DATA TO PROCESS →
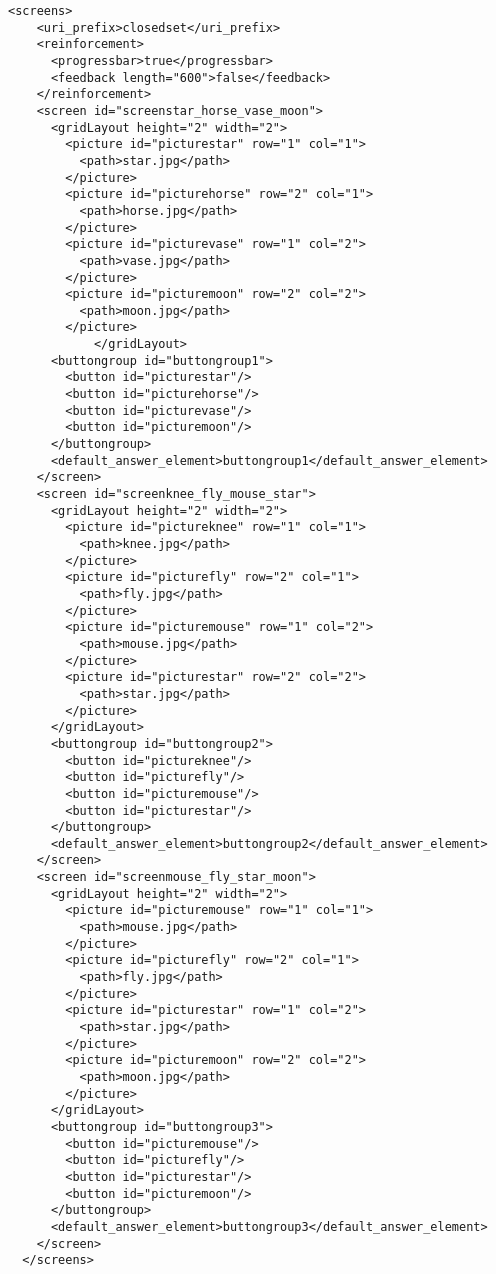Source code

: \begin{lstlisting}
<screens>
    <uri_prefix>closedset</uri_prefix>
    <reinforcement>
      <progressbar>true</progressbar>
      <feedback length="600">false</feedback>
    </reinforcement>
    <screen id="screenstar_horse_vase_moon">
      <gridLayout height="2" width="2">
        <picture id="picturestar" row="1" col="1">
          <path>star.jpg</path>
        </picture>
        <picture id="picturehorse" row="2" col="1">
          <path>horse.jpg</path>
        </picture>
        <picture id="picturevase" row="1" col="2">
          <path>vase.jpg</path>
        </picture>
        <picture id="picturemoon" row="2" col="2">
          <path>moon.jpg</path>
        </picture>
            </gridLayout>
      <buttongroup id="buttongroup1">
        <button id="picturestar"/>
        <button id="picturehorse"/>
        <button id="picturevase"/>
        <button id="picturemoon"/>
      </buttongroup>
      <default_answer_element>buttongroup1</default_answer_element>
    </screen>
    <screen id="screenknee_fly_mouse_star">
      <gridLayout height="2" width="2">
        <picture id="pictureknee" row="1" col="1">
          <path>knee.jpg</path>
        </picture>
        <picture id="picturefly" row="2" col="1">
          <path>fly.jpg</path>
        </picture>
        <picture id="picturemouse" row="1" col="2">
          <path>mouse.jpg</path>
        </picture>
        <picture id="picturestar" row="2" col="2">
          <path>star.jpg</path>
        </picture>
      </gridLayout>
      <buttongroup id="buttongroup2">
        <button id="pictureknee"/>
        <button id="picturefly"/>
        <button id="picturemouse"/>
        <button id="picturestar"/>
      </buttongroup>
      <default_answer_element>buttongroup2</default_answer_element>
    </screen>
    <screen id="screenmouse_fly_star_moon">
      <gridLayout height="2" width="2">
        <picture id="picturemouse" row="1" col="1">
          <path>mouse.jpg</path>
        </picture>
        <picture id="picturefly" row="2" col="1">
          <path>fly.jpg</path>
        </picture>
        <picture id="picturestar" row="1" col="2">
          <path>star.jpg</path>
        </picture>
        <picture id="picturemoon" row="2" col="2">
          <path>moon.jpg</path>
        </picture>
      </gridLayout>
      <buttongroup id="buttongroup3">
        <button id="picturemouse"/>
        <button id="picturefly"/>
        <button id="picturestar"/>
        <button id="picturemoon"/>
      </buttongroup>
      <default_answer_element>buttongroup3</default_answer_element>
    </screen>
  </screens>
\end{lstlisting}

TASK PROMPT →
Leave the pictures out, and transcribe each of the records exactly.

SOLUTION TO THIS EXERCISE →
Source code

: \begin{lstlisting}
<screens>
    <uri_prefix>closedset</uri_prefix>
    <reinforcement>
      <progressbar>true</progressbar>
      <feedback length="600">false</feedback>
    </reinforcement>
    <screen id="screenstar_horse_vase_moon">
      <gridLayout height="2" width="2">
        <picture id="picturestar" row="1" col="1">
          <path>star.jpg</path>
        </picture>
        <picture id="picturehorse" row="2" col="1">
          <path>horse.jpg</path>
        </picture>
        <picture id="picturevase" row="1" col="2">
          <path>vase.jpg</path>
        </picture>
        <picture id="picturemoon" row="2" col="2">
          <path>moon.jpg</path>
        </picture>
            </gridLayout>
      <buttongroup id="buttongroup1">
        <button id="picturestar"/>
        <button id="picturehorse"/>
        <button id="picturevase"/>
        <button id="picturemoon"/>
      </buttongroup>
      <default_answer_element>buttongroup1</default_answer_element>
    </screen>
    <screen id="screenknee_fly_mouse_star">
      <gridLayout height="2" width="2">
        <picture id="pictureknee" row="1" col="1">
          <path>knee.jpg</path>
        </picture>
        <picture id="picturefly" row="2" col="1">
          <path>fly.jpg</path>
        </picture>
        <picture id="picturemouse" row="1" col="2">
          <path>mouse.jpg</path>
        </picture>
        <picture id="picturestar" row="2" col="2">
          <path>star.jpg</path>
        </picture>
      </gridLayout>
      <buttongroup id="buttongroup2">
        <button id="pictureknee"/>
        <button id="picturefly"/>
        <button id="picturemouse"/>
        <button id="picturestar"/>
      </buttongroup>
      <default_answer_element>buttongroup2</default_answer_element>
    </screen>
    <screen id="screenmouse_fly_star_moon">
      <gridLayout height="2" width="2">
        <picture id="picturemouse" row="1" col="1">
          <path>mouse.jpg</path>
        </picture>
        <picture id="picturefly" row="2" col="1">
          <path>fly.jpg</path>
        </picture>
        <picture id="picturestar" row="1" col="2">
          <path>star.jpg</path>
        </picture>
        <picture id="picturemoon" row="2" col="2">
          <path>moon.jpg</path>
        </picture>
      </gridLayout>
      <buttongroup id="buttongroup3">
        <button id="picturemouse"/>
        <button id="picturefly"/>
        <button id="picturestar"/>
        <button id="picturemoon"/>
      </buttongroup>
      <default_answer_element>buttongroup3</default_answer_element>
    </screen>
  </screens>
\end{lstlisting}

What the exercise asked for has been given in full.